Task to complete: Count up the lines below in which the string "React" appears. The reply should be that number alone.

Data provided:

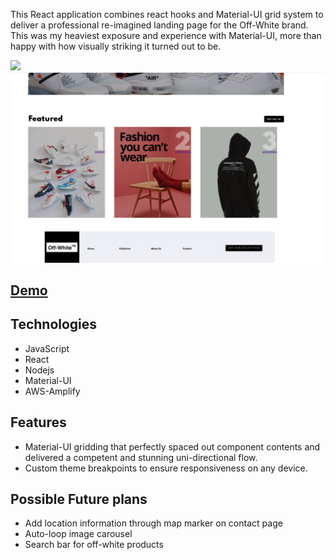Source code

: This React application combines react hooks and Material-UI grid system to deliver a professional re-imagined landing page for the Off-White brand. This was my heaviest exposure and experience with Material-UI, more than happy with how visually striking it turned out to be.

![](off_white_gif.gif)![](off_white_landing_2.png)

## [Demo](https://master.dukm8xttut7o8.amplifyapp.com/)

## Technologies
* JavaScript
* React
* Nodejs
* Material-UI
* AWS-Amplify


## Features
* Material-UI gridding that perfectly spaced out component contents and delivered a competent and stunning uni-directional flow.
* Custom theme breakpoints to ensure responsiveness on any device.

## Possible Future plans
* Add location information through map marker on contact page
* Auto-loop image carousel  
* Search bar for off-white products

Exercise response: 2